Predator and Natural Gear. :mrgreen:


----------



## cornerfinder

home made look for the ipod hanging out of my head. 
i guess if you want to hunt at walmart buy it from them if you want to hunt make it.


----------



## cornerfinder

if you hunt in walmart buy your camo gear there, if you hunt in the woods make it there.


----------



## The Naturalist

I had a Zoology Prof. that always wore hunter orange cammo on the archery hunts. He claimed that since Ungulates are colorblind that anything that breaks up the pattern of what your wear is okay. He also claimed to be successful on his hunts. I think he also wore hunter orange to bug other hunters and make them think he was an idiot. He was a good instructor though.


----------



## proutdoors

DallanC said:


> I don't believe there is a single camo that will work in all conditions.
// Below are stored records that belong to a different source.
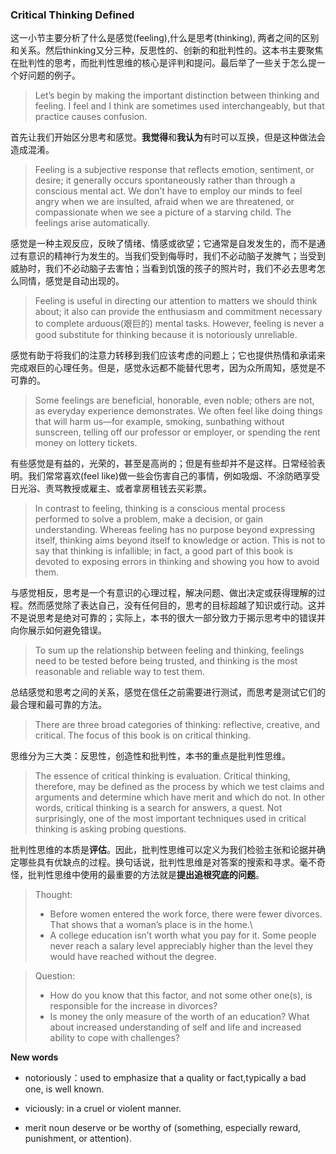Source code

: 

### Critical Thinking Defined



这一小节主要分析了什么是感觉(feeling),什么是思考(thinking), 两者之间的区别和关系。然后thinking又分三种，反思性的、创新的和批判性的。这本书主要聚焦在批判性的思考，而批判性思维的核心是评判和提问。最后举了一些关于怎么提一个好问题的例子。



> Let’s begin by making the important distinction between thinking and feeling. I feel and I think are sometimes used interchangeably, but that practice causes confusion. 



首先让我们开始区分思考和感觉。**我觉得**和**我认为**有时可以互换，但是这种做法会造成混淆。



> Feeling is a subjective response that reflects emotion, sentiment, or desire; it generally occurs spontaneously rather than through a conscious mental act. We don’t have to employ our minds to feel angry when we are insulted, afraid when we are threatened, or compassionate when we see a picture of a starving child. The feelings arise automatically.



感觉是一种主观反应，反映了情绪、情感或欲望；它通常是自发发生的，而不是通过有意识的精神行为发生的。当我们受到侮辱时，我们不必动脑子发脾气；当受到威胁时，我们不必动脑子去害怕；当看到饥饿的孩子的照片时，我们不必去思考怎么同情，感觉是自动出现的。



> Feeling is useful in directing our attention to matters we should think about; it also can provide the enthusiasm and commitment necessary to complete arduous(艰巨的) mental tasks. However, feeling is never a good substitute for thinking because it is notoriously unreliable.



感觉有助于将我们的注意力转移到我们应该考虑的问题上；它也提供热情和承诺来完成艰巨的心理任务。但是，感觉永远都不能替代思考，因为众所周知，感觉是不可靠的。



> Some feelings are beneficial, honorable, even noble; others are not, as everyday experience demonstrates. We often feel like doing things that will harm us—for example, smoking, sunbathing without sunscreen, telling off our professor or employer, or spending the rent money on lottery tickets.



有些感觉是有益的，光荣的，甚至是高尚的；但是有些却并不是这样。日常经验表明。我们常常喜欢(feel like)做一些会伤害自己的事情，例如吸烟、不涂防晒享受日光浴、责骂教授或雇主、或者拿房租钱去买彩票。



> In contrast to feeling, thinking is a conscious mental process performed to solve a problem, make a decision, or gain understanding. Whereas feeling has no purpose beyond expressing itself, thinking aims beyond itself to knowledge or action. This is not to say that thinking is infallible; in fact, a good part of this book is devoted to exposing errors in thinking and showing you how to avoid them.



与感觉相反，思考是一个有意识的心理过程，解决问题、做出决定或获得理解的过程。然而感觉除了表达自己，没有任何目的，思考的目标超越了知识或行动。这并不是说思考是绝对可靠的；实际上，本书的很大一部分致力于揭示思考中的错误并向你展示如何避免错误。



> To sum up the relationship between feeling and thinking, feelings need to be tested before being trusted, and thinking is the most reasonable and reliable way to test them.



总结感觉和思考之间的关系，感觉在信任之前需要进行测试，而思考是测试它们的最合理和最可靠的方法。



> There are three broad categories of thinking: reflective, creative, and critical. The focus of this book is on critical thinking.



思维分为三大类：反思性，创造性和批判性，本书的重点是批判性思维。



> The essence of critical thinking is evaluation. Critical thinking, therefore, may be defined as the process by which we test claims and arguments and determine which have merit and which do not. In other words, critical thinking is a search for answers, a quest. Not surprisingly, one of the most important techniques used in critical thinking is asking probing questions.



批判性思维的本质是**评估**。因此，批判性思维可以定义为我们检验主张和论据并确定哪些具有优缺点的过程。换句话说，批判性思维是对答案的搜索和寻求。毫不奇怪，批判性思维中使用的最重要的方法就是**提出追根究底的问题**。



> Thought:
>
> * Before women entered the work force, there were fewer divorces. That shows that a woman’s place is in the home.\
> * A college education isn’t worth what you pay for it. Some people never reach a salary level appreciably higher than the level they would have reached without the degree.
>
> 



> Question:
>
> * How do you know that this factor, and not some other one(s), is responsible for the increase in divorces?
> *  Is money the only measure of the worth of an education? What about increased understanding of self and life and increased ability to cope with challenges?
>
> 



**New words**

*  notoriously：used to emphasize that a quality or fact,typically a bad one, is well known.

* viciously: in a cruel or violent manner.

* merit noun deserve or be worthy of (something, especially reward, punishment, or attention).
I disagree. I believe Predator and ASAT work well not because they 'blend in', but because they break up your outline. I think it is a mistake to try and blend in by matching the vegetation, as that limits where you can hunt based on the camo you are wearing. A camo pattern that breaks up your outline will be effective in all vegetation, with the exception of snow.
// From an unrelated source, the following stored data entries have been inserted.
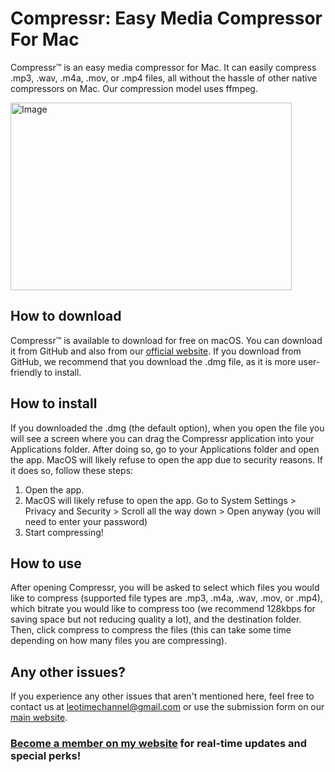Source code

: # Compressr: Easy Media Compressor For Mac
Compressr™ is an easy media compressor for Mac. It can easily compress .mp3, .wav, .m4a, .mov, or .mp4 files, all without the hassle of other native compressors on Mac. Our compression model uses ffmpeg.

<img src="https://github.com/user-attachments/assets/a4fb814b-1afd-4125-9d51-b0583c5e0fb0" alt="Image" width="450" height="300">

## How to download
Compressr™ is available to download for free on macOS. You can download it from GitHub and also from our [official website](https://sites.google.com/view/compressr). If you download from GitHub, we recommend that you download the .dmg file, as it is more user-friendly to install.

## How to install
If you downloaded the .dmg (the default option), when you open the file you will see a screen where you can drag the Compressr application into your Applications folder. After doing so, go to your Applications folder and open the app. 
MacOS will likely refuse to open the app due to security reasons. If it does so, follow these steps:
1. Open the app.
2. MacOS will likely refuse to open the app. Go to System Settings > Privacy and Security > Scroll all the way down > Open anyway (you will need to enter your password)
3. Start compressing!

## How to use
After opening Compressr, you will be asked to select which files you would like to compress (supported file types are .mp3, .m4a, .wav, .mov, or .mp4), which bitrate you would like to compress too (we recommend 128kbps for saving space but not reducing quality a lot), and the destination folder. Then, click compress to compress the files (this can take some time depending on how many files you are compressing).

## Any other issues?
If you experience any other issues that aren't mentioned here, feel free to contact us at leotimechannel@gmail.com or use the submission form on our [main website](leotimechannel.wixsite.com/menu).

### [Become a member on my website](leotimechannel.wixsite.menu/member-page) for real-time updates and special perks!
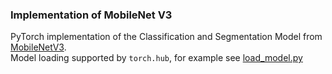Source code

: ### Implementation of MobileNet V3

PyTorch implementation of the Classification and Segmentation Model from [MobileNetV3](https://github.com/akutzer/mobilenetv3/blob/master/1905.02244.pdf). \
Model loading supported by `torch.hub`, for example see [load_model.py](https://github.com/akutzer/mobilenetv3/blob/master/load_model.py)
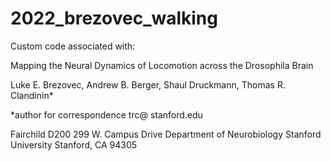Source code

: # 2022_brezovec_walking

Custom code associated with:

Mapping the Neural Dynamics of Locomotion across the Drosophila Brain 

Luke E. Brezovec, Andrew B. Berger, Shaul Druckmann, Thomas R. Clandinin*

*author for correspondence
trc@ stanford.edu


Fairchild D200
299 W. Campus Drive
Department of Neurobiology
Stanford University
Stanford, CA
94305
Of the patterns listed to vote on I voted for Max 1 as, IMHO, it is most effective at breaking up your outline. When elk hunting I wear Max 1, when deer hunting I wear Predator/ASAT.


----------



## BPturkeys

I think most camos work fine...although I believe the breakups styles might have a little edge...but, what animals and birds see is your big white face and movement!


----------



## xxxxxxBirdDogger

Sitka Optifade.


----------



## mikevanwilder

I like the Max-1 other than snow seems to work in about any area and as has been stated its more about breaking up your outline then anything. 
I hunt both forested areas and Desert and the max-1 does the trick in both settings. I also have others like ghost prairie and mossy oak break up. but they seem to be limited 
in where you can use them.


----------



## torowy

I like anything that shows up really bright under a black light.


----------



## Bax*

I have some Prairie Ghost that I am pretty happy with. It seems to blend pretty well in the West Desert..... not so much in the Uintas though....
I have some Max-1 too, not bad but I like the Prairie Ghost better


----------



## Bax*

mikevanwilder said:


> I also have others like ghost prairie and mossy oak break up. but they seem to be limited
> in where you can use them.


Amen!


----------



## wyogoob

I have been a victim of all the camo fads thru the years. Ya just gotta look stylish at camp.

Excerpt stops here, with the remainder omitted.